Data excerpts:
▼

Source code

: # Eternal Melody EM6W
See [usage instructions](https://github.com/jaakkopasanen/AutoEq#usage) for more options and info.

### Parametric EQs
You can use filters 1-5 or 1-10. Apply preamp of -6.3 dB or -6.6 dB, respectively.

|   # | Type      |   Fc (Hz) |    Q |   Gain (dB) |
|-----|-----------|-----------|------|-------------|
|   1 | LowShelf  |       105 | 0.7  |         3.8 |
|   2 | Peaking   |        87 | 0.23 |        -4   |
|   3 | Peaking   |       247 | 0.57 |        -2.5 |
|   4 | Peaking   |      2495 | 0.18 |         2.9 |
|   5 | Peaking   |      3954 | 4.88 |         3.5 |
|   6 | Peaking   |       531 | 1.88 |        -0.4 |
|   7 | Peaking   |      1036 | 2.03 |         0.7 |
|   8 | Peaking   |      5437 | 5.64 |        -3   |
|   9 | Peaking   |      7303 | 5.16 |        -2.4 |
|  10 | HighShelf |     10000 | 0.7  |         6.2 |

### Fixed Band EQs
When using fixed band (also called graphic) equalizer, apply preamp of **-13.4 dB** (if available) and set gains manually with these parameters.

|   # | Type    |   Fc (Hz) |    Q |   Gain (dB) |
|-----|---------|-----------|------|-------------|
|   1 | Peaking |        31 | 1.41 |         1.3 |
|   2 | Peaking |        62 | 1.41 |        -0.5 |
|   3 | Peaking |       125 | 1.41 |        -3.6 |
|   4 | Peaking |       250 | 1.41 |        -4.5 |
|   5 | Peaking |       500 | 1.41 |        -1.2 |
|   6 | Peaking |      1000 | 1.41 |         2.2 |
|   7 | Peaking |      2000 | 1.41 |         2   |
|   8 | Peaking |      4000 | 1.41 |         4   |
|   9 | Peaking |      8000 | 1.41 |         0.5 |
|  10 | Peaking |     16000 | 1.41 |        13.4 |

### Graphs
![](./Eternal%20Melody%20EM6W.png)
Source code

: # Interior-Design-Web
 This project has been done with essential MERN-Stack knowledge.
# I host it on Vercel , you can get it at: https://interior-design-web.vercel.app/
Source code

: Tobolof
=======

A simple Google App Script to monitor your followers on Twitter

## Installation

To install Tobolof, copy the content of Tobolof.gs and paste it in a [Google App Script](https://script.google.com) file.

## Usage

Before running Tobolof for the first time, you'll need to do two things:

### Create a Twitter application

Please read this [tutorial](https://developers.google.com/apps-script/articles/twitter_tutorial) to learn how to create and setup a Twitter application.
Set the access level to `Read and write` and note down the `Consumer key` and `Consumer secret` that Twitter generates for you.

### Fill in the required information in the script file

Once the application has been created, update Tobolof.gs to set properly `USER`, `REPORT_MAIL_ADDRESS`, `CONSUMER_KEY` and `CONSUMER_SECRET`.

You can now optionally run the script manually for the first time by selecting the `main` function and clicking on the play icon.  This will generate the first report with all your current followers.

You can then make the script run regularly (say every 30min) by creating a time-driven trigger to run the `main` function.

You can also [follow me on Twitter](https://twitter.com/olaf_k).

▲

Exercise details
Only the lines above that include the word "Type" belong in the answer; copy each one.

Output of the exercise
|   # | Type      |   Fc (Hz) |    Q |   Gain (dB) |
|   # | Type    |   Fc (Hz) |    Q |   Gain (dB) |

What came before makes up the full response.